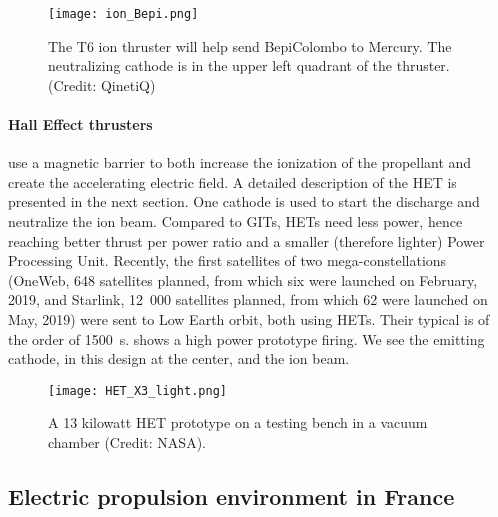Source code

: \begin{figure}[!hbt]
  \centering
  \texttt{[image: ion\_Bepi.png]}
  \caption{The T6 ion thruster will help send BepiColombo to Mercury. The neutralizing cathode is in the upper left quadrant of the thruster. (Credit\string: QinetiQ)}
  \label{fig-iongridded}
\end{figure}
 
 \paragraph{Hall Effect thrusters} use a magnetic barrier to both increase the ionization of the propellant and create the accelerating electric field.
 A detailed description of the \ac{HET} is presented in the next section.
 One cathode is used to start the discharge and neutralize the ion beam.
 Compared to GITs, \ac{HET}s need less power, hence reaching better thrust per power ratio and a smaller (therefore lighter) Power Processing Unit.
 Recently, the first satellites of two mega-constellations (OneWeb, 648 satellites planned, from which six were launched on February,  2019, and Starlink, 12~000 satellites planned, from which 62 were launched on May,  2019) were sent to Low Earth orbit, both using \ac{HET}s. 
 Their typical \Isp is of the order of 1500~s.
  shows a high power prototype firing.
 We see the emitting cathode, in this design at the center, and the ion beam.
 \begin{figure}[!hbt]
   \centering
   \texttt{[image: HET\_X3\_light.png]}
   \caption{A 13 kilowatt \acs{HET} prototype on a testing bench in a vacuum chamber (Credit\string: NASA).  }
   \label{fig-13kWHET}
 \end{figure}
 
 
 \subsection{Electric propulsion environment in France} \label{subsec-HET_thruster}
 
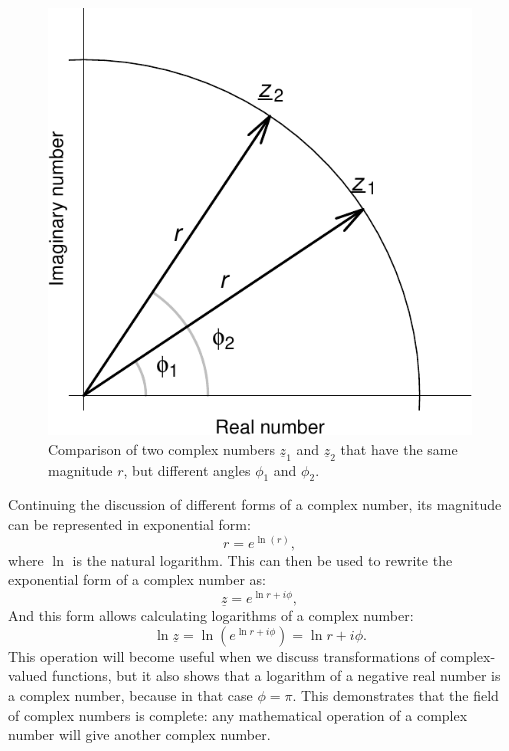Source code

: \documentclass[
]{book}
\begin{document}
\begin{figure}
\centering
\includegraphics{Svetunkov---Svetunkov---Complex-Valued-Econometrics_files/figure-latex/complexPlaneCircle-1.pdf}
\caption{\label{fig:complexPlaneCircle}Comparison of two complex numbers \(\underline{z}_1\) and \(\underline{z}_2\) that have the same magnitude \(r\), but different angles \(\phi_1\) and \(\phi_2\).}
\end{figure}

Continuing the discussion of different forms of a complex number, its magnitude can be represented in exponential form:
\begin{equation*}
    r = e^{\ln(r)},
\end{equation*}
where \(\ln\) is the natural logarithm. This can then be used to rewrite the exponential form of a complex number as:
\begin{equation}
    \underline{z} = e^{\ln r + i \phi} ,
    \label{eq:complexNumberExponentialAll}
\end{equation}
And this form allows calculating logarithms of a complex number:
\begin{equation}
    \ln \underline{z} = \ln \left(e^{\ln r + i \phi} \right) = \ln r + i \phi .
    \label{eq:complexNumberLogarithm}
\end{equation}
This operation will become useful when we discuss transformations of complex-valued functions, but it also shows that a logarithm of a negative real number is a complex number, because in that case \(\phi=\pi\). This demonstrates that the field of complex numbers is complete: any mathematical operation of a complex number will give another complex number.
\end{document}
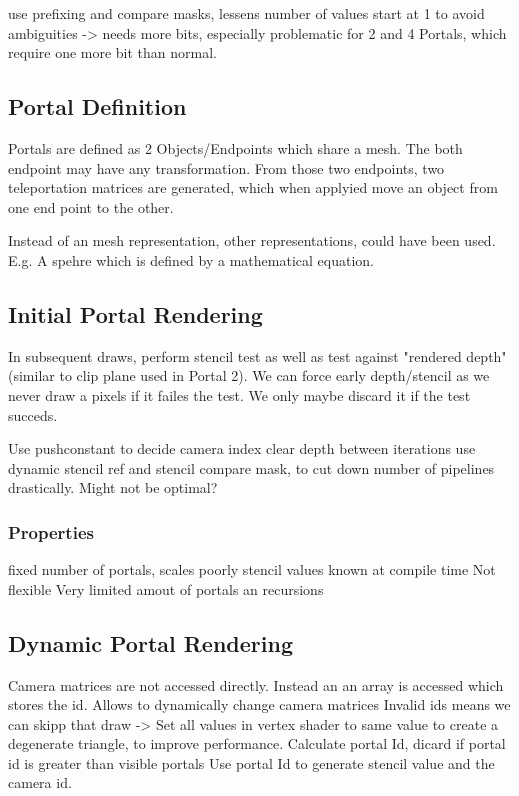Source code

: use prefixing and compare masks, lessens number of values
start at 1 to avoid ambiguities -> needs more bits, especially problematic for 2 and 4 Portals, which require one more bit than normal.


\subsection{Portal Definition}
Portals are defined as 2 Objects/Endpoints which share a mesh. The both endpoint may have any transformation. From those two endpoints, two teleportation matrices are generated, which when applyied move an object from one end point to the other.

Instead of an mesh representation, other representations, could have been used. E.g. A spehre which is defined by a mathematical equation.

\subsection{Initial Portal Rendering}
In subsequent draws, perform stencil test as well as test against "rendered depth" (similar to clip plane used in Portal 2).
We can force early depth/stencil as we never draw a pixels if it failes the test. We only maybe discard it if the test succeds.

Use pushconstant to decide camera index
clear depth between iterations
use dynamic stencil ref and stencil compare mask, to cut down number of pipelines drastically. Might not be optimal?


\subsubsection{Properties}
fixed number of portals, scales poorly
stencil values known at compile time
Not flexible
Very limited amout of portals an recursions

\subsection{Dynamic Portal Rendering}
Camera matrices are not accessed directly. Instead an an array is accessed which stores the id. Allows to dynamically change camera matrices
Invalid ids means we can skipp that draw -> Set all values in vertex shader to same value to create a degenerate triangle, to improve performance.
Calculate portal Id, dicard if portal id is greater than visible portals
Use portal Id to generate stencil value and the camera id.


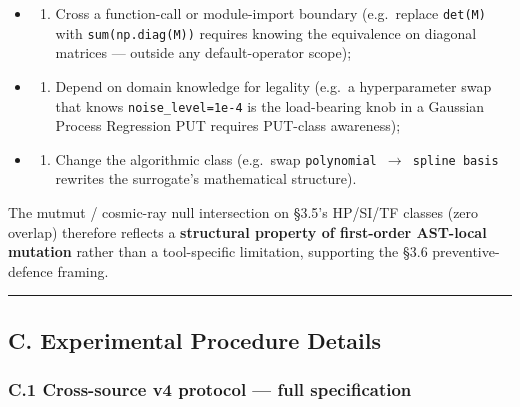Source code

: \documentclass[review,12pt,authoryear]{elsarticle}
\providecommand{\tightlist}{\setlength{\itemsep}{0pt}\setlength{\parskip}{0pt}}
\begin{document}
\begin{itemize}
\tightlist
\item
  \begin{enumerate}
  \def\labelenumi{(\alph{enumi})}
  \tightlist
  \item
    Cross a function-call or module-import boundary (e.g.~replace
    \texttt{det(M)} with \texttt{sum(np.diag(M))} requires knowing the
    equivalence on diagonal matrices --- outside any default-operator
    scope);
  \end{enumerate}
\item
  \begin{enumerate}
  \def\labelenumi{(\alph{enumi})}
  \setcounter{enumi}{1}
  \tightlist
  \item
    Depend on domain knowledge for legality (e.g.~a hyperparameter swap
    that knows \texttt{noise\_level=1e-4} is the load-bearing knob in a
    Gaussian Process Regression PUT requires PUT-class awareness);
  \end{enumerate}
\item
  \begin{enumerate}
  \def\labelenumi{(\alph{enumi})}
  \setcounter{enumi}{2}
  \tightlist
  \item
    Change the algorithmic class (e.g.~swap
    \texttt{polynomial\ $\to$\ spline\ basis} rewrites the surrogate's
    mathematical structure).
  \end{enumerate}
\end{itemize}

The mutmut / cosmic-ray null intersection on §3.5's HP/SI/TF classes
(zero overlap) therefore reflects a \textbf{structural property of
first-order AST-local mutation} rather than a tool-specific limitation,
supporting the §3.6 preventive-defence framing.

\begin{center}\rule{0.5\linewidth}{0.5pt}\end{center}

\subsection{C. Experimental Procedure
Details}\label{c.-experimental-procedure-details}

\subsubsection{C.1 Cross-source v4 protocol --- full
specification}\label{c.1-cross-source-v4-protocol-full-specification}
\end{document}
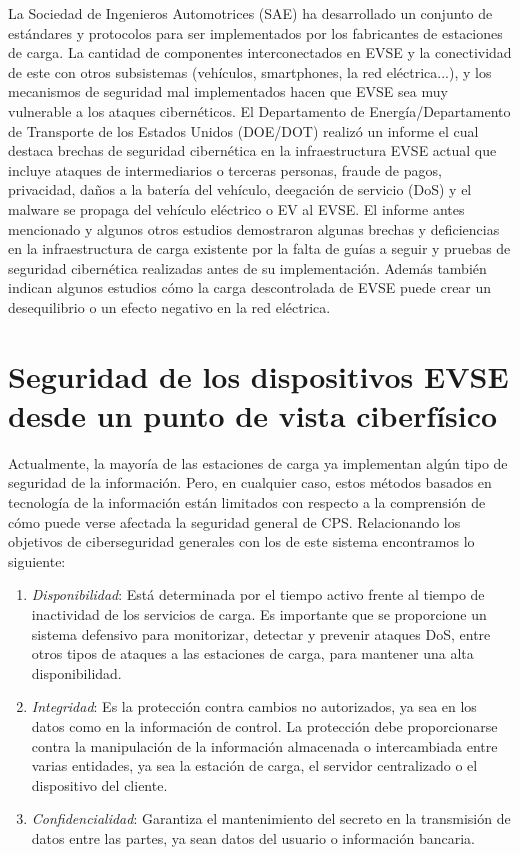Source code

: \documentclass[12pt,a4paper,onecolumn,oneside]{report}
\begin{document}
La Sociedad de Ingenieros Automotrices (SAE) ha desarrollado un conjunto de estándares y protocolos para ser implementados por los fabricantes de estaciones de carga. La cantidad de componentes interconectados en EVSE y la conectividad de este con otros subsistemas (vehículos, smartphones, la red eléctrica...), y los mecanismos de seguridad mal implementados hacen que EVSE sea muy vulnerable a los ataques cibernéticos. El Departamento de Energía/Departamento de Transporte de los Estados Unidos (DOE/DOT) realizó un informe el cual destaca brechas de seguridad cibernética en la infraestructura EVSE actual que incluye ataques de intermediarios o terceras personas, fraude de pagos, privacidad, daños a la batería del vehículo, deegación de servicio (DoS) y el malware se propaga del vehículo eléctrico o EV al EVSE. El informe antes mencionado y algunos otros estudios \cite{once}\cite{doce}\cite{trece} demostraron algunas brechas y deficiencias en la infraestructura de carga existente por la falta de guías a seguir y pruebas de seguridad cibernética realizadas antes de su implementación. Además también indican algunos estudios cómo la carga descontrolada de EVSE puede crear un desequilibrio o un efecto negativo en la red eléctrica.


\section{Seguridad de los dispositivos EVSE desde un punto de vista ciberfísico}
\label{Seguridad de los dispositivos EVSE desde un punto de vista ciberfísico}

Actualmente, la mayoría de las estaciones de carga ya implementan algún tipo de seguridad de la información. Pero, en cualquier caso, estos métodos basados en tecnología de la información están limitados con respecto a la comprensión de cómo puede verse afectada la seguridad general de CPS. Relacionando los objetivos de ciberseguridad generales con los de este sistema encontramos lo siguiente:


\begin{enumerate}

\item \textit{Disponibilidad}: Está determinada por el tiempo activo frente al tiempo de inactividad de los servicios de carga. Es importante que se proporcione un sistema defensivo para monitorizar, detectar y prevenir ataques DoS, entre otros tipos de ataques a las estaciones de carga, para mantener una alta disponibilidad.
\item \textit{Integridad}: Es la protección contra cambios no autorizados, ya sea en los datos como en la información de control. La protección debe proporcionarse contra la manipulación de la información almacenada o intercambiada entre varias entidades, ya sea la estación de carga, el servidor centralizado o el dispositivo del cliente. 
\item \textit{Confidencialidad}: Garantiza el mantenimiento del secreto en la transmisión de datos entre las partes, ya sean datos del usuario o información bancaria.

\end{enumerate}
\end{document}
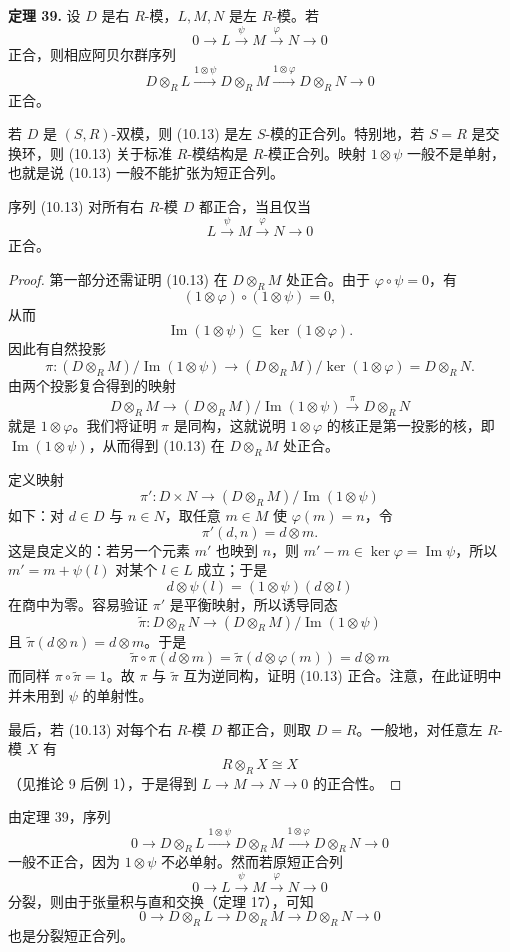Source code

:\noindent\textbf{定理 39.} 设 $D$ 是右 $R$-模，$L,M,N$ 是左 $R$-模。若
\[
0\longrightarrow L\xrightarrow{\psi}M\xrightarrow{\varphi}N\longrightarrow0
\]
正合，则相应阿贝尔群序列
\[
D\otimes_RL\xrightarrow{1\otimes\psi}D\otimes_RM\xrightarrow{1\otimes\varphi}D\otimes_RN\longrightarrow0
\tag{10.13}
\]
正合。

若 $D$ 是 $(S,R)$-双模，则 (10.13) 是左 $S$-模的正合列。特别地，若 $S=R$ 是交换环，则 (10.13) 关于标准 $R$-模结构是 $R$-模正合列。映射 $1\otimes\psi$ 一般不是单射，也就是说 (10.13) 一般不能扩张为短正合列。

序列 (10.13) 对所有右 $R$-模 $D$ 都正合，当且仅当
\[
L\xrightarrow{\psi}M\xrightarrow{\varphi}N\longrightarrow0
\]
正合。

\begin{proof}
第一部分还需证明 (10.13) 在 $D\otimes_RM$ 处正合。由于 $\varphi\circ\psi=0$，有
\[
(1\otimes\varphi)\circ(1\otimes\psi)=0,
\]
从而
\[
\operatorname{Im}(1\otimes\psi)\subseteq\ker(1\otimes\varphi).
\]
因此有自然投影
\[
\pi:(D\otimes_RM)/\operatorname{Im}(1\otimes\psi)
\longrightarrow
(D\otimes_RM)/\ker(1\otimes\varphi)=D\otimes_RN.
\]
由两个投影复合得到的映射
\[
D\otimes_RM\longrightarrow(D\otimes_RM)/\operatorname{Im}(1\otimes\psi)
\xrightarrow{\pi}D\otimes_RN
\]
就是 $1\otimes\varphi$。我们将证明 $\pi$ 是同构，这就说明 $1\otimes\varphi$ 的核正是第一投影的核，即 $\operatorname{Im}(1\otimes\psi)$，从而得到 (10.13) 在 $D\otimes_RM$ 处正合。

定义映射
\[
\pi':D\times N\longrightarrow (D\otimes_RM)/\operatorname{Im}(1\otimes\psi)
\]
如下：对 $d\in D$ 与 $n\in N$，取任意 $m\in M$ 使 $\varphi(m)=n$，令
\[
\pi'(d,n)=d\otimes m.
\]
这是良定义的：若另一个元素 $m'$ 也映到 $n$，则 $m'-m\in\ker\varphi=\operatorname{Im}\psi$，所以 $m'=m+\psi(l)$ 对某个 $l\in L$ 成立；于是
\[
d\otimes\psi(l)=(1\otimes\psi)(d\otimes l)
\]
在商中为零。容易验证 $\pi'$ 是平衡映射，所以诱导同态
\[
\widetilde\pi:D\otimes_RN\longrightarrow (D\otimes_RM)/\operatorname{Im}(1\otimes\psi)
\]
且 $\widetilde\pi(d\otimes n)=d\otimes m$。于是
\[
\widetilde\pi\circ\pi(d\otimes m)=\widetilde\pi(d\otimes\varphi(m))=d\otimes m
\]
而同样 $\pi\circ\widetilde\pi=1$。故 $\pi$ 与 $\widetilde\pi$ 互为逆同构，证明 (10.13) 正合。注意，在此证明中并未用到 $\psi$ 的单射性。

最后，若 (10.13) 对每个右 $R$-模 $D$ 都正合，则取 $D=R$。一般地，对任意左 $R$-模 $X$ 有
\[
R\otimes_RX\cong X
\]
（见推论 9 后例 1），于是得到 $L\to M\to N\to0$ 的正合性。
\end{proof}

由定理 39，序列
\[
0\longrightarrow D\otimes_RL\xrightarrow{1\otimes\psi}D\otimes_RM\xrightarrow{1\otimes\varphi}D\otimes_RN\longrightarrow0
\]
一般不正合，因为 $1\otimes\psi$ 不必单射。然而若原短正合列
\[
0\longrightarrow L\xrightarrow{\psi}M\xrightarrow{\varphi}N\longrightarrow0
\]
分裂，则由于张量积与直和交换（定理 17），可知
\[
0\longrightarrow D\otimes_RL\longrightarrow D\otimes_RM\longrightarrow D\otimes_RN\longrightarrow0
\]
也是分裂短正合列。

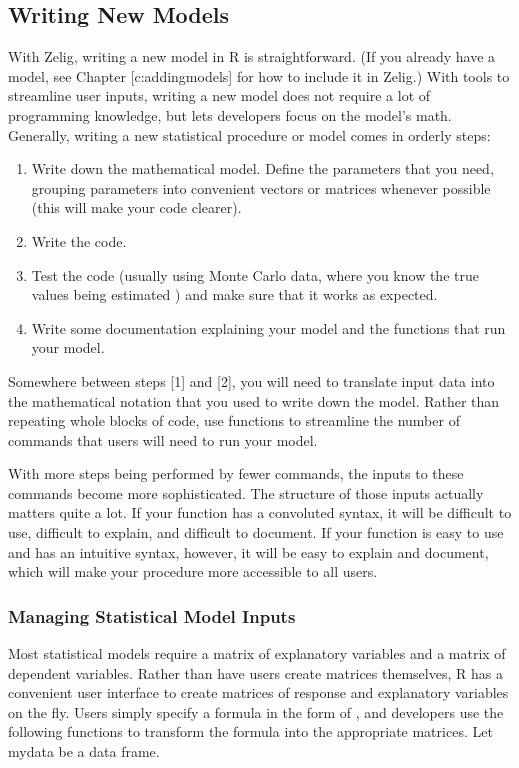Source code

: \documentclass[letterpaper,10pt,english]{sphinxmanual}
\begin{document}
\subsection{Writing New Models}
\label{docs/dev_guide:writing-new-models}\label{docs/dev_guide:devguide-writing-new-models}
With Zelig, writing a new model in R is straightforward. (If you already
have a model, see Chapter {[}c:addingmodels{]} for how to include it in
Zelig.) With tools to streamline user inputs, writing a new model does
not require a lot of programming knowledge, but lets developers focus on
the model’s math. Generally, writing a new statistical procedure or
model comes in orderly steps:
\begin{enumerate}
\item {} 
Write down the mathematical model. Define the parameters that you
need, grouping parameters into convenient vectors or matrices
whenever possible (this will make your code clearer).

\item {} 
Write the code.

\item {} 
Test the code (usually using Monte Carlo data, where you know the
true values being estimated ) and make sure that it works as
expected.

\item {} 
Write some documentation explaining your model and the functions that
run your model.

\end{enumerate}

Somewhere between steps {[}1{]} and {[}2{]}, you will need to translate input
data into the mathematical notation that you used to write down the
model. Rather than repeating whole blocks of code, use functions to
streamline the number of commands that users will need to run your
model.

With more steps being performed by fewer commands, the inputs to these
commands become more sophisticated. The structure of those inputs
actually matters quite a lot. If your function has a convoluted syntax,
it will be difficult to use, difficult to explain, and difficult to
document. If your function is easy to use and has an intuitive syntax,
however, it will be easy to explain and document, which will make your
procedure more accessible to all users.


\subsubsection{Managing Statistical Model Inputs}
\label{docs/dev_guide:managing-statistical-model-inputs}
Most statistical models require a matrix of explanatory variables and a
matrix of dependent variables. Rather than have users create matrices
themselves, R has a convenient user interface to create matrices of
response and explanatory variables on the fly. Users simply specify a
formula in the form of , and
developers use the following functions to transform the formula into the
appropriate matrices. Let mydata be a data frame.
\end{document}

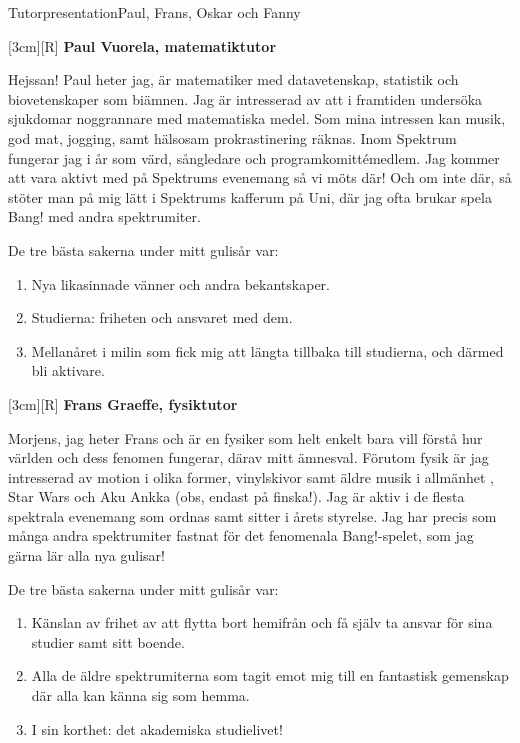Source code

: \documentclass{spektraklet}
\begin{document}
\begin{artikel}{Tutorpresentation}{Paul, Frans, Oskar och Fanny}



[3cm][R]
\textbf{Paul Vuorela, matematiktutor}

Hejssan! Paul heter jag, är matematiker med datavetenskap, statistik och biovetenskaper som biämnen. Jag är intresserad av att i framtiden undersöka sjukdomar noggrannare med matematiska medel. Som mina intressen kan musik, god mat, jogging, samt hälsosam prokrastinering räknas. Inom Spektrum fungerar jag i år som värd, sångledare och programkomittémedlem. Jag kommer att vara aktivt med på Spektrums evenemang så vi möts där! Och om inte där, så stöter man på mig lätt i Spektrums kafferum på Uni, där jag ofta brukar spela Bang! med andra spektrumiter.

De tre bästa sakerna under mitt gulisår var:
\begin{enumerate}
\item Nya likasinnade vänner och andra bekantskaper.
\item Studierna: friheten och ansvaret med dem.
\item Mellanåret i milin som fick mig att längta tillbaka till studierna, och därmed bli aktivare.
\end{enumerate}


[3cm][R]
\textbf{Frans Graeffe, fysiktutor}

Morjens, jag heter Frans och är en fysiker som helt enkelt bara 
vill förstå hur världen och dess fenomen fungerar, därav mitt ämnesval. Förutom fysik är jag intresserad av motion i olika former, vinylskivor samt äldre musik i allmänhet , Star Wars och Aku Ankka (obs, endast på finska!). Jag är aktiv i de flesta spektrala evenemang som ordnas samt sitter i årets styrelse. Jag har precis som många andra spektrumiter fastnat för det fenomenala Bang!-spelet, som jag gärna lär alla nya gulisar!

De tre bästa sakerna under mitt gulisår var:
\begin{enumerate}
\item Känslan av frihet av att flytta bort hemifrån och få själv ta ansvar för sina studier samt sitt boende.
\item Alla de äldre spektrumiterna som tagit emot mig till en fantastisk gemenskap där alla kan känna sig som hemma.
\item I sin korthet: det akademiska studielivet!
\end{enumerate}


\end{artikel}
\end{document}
_ _ _ _
What the exercise asks =>
Within the material above, only the stretch from the line holding "最后，若 (10.13) 对每个右" through the line holding "data into the" is to be restated exactly. Pictures are dropped.

Response =>
最后，若 (10.13) 对每个右 $R$-模 $D$ 都正合，则取 $D=R$。一般地，对任意左 $R$-模 $X$ 有
\[
R\otimes_RX\cong X
\]
（见推论 9 后例 1），于是得到 $L\to M\to N\to0$ 的正合性。
\end{proof}

由定理 39，序列
\[
0\longrightarrow D\otimes_RL\xrightarrow{1\otimes\psi}D\otimes_RM\xrightarrow{1\otimes\varphi}D\otimes_RN\longrightarrow0
\]
一般不正合，因为 $1\otimes\psi$ 不必单射。然而若原短正合列
\[
0\longrightarrow L\xrightarrow{\psi}M\xrightarrow{\varphi}N\longrightarrow0
\]
分裂，则由于张量积与直和交换（定理 17），可知
\[
0\longrightarrow D\otimes_RL\longrightarrow D\otimes_RM\longrightarrow D\otimes_RN\longrightarrow0
\]
也是分裂短正合列。

Source code

: \documentclass[letterpaper,10pt,english]{sphinxmanual}
\begin{document}
\subsection{Writing New Models}
\label{docs/dev_guide:writing-new-models}\label{docs/dev_guide:devguide-writing-new-models}
With Zelig, writing a new model in R is straightforward. (If you already
have a model, see Chapter {[}c:addingmodels{]} for how to include it in
Zelig.) With tools to streamline user inputs, writing a new model does
not require a lot of programming knowledge, but lets developers focus on
the model’s math. Generally, writing a new statistical procedure or
model comes in orderly steps:
\begin{enumerate}
\item {} 
Write down the mathematical model. Define the parameters that you
need, grouping parameters into convenient vectors or matrices
whenever possible (this will make your code clearer).

\item {} 
Write the code.

\item {} 
Test the code (usually using Monte Carlo data, where you know the
true values being estimated ) and make sure that it works as
expected.

\item {} 
Write some documentation explaining your model and the functions that
run your model.

\end{enumerate}

Somewhere between steps {[}1{]} and {[}2{]}, you will need to translate input
data into the mathematical notation that you used to write down the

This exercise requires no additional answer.